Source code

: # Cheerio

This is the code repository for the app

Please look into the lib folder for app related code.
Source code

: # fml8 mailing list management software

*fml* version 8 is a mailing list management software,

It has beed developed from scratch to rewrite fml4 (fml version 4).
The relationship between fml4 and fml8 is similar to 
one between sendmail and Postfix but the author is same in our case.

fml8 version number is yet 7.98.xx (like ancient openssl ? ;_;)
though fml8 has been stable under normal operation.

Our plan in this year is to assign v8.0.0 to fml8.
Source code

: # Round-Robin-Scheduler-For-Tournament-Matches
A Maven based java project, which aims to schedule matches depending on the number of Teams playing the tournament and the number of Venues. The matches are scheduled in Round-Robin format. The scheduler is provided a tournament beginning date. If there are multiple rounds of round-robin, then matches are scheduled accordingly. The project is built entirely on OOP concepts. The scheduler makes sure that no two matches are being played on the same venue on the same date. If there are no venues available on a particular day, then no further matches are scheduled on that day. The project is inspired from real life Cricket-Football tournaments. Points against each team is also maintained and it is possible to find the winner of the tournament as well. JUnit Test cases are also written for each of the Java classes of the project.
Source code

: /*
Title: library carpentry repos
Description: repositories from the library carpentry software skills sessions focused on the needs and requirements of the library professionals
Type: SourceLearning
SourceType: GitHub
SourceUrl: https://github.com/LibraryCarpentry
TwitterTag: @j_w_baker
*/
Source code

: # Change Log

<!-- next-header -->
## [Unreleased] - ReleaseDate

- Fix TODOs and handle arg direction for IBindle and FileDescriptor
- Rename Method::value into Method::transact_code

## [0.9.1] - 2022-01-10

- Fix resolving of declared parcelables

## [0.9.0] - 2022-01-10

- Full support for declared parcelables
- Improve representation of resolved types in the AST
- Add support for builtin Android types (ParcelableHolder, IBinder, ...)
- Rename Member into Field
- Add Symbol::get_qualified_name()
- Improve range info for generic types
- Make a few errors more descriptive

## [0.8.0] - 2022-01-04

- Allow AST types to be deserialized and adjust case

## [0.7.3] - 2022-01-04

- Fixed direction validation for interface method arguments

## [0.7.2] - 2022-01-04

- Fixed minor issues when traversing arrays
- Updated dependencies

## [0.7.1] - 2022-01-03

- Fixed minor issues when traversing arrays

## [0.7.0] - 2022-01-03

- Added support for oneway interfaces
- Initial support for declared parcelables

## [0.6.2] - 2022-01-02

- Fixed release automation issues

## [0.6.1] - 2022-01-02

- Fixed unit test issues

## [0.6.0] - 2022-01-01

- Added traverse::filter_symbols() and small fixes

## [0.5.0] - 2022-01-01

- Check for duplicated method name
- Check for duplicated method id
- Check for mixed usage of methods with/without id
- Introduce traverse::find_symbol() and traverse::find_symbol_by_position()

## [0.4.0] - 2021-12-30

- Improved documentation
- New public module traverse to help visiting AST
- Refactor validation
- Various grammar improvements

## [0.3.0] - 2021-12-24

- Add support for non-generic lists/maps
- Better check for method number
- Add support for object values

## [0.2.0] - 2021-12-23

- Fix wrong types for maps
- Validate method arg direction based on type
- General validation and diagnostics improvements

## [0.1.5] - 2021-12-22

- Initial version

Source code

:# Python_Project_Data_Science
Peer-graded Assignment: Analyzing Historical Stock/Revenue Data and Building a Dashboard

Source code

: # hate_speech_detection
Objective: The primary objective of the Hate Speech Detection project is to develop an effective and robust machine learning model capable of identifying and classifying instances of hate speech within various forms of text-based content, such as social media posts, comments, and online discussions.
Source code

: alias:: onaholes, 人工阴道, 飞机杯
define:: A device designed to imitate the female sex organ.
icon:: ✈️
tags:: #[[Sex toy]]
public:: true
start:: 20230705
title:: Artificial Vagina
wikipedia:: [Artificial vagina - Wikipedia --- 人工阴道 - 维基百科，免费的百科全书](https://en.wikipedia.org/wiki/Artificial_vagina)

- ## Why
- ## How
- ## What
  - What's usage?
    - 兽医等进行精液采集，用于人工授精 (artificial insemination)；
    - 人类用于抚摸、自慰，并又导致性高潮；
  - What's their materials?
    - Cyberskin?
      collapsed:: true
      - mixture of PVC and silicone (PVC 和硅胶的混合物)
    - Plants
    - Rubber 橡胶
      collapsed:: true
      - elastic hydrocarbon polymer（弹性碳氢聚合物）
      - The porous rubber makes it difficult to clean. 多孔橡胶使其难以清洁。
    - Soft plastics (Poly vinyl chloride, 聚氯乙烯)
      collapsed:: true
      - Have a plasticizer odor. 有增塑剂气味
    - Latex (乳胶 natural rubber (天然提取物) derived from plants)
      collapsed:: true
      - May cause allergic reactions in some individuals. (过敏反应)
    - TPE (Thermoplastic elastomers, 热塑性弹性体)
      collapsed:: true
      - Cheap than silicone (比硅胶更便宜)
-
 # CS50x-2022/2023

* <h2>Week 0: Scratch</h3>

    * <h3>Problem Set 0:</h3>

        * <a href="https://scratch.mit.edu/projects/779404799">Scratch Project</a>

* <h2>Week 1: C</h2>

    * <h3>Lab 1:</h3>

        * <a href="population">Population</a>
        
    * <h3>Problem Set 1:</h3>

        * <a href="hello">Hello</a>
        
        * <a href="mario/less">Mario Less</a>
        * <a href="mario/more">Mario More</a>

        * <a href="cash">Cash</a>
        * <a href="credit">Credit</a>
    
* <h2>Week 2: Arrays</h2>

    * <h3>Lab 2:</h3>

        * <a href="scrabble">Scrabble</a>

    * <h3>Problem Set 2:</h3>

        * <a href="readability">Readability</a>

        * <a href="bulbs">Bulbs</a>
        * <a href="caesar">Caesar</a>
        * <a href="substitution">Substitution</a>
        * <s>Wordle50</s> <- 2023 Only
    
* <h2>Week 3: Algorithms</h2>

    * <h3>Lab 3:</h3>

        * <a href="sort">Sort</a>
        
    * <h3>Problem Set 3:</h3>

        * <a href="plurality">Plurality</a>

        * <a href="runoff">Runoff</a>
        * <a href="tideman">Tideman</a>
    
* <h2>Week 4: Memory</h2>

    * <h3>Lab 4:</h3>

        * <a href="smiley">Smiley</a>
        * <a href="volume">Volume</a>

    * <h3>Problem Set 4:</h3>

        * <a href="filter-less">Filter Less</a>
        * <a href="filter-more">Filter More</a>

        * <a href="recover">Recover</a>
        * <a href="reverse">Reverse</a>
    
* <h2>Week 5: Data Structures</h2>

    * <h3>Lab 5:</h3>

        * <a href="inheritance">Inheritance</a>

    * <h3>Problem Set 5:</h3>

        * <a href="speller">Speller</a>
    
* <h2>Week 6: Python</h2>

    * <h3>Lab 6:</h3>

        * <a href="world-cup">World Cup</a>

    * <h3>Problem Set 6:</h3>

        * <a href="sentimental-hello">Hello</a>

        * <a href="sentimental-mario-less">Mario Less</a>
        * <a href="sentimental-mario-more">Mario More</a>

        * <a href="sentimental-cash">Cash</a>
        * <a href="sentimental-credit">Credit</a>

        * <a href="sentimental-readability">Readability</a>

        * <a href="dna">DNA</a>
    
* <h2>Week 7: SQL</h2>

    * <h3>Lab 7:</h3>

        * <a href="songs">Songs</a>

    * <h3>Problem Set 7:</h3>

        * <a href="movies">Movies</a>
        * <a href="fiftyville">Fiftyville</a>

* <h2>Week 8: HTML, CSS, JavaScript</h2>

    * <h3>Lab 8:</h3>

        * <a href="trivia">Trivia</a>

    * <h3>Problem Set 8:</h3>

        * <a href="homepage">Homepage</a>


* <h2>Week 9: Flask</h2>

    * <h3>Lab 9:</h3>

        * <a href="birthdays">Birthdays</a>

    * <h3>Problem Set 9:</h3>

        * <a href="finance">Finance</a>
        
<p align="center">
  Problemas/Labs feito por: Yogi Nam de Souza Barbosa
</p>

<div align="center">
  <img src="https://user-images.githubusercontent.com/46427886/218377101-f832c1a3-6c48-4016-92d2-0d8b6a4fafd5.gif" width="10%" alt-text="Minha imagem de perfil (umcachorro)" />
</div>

..........

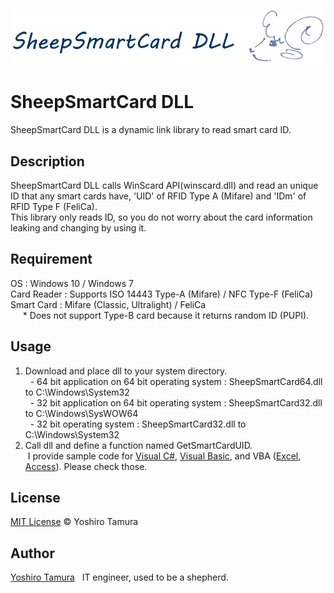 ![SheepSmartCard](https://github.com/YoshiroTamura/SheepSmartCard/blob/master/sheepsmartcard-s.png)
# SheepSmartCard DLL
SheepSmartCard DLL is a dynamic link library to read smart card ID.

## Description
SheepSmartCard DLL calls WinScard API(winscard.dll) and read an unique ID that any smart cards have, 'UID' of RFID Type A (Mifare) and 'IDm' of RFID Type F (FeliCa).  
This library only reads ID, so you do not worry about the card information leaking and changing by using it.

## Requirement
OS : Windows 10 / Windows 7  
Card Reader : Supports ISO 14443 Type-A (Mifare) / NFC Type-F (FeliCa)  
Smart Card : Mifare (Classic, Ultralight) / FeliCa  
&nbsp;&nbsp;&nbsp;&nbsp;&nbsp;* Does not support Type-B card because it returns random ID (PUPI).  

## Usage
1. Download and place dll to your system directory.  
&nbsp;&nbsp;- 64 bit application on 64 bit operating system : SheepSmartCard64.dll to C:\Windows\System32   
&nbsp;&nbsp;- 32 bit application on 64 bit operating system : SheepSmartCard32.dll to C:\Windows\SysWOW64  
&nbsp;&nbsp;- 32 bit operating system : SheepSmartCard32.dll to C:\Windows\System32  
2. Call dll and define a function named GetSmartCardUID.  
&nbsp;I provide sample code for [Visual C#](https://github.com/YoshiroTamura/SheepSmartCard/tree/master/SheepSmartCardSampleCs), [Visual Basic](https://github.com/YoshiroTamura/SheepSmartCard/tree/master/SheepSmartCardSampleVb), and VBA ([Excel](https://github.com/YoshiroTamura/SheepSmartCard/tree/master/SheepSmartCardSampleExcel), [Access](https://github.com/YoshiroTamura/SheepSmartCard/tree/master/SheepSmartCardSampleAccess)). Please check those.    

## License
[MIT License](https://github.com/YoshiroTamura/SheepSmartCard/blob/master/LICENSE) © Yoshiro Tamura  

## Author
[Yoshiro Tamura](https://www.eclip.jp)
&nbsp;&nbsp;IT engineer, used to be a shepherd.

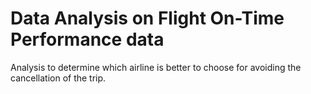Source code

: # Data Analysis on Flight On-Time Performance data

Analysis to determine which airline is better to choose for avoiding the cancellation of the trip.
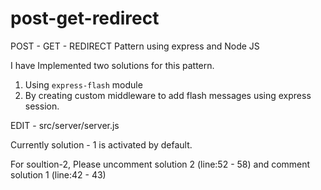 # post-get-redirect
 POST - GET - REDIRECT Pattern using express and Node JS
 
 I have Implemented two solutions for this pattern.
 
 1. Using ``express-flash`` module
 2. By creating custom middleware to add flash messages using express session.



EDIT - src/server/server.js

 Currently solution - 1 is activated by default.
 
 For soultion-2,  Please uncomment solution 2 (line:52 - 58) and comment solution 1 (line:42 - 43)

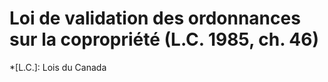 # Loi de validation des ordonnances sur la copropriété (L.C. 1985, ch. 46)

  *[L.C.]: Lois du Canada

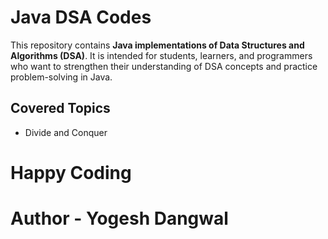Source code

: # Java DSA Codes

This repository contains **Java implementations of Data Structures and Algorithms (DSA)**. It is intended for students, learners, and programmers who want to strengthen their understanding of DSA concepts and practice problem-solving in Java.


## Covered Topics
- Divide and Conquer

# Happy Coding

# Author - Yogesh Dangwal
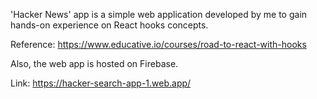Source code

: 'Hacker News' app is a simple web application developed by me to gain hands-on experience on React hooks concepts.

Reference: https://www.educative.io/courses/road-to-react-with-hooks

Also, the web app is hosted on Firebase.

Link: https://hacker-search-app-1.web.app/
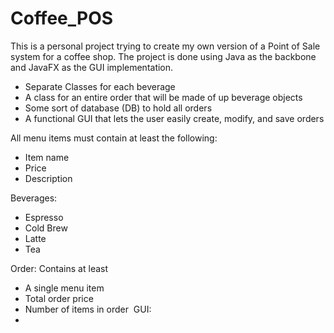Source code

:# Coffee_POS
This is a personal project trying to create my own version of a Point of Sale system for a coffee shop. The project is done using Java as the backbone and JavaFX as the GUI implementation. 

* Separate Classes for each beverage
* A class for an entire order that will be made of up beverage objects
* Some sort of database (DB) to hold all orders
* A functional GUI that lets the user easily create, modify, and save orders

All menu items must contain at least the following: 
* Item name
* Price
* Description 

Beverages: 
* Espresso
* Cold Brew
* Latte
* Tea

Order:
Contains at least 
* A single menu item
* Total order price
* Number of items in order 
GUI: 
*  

..........

- Task description
In the records, locate each line holding the string "more" and copy it.

- Task answer
- Make a few errors more descriptive
        * <a href="mario/more">Mario More</a>
        * <a href="filter-more">Filter More</a>
        * <a href="sentimental-mario-more">Mario More</a>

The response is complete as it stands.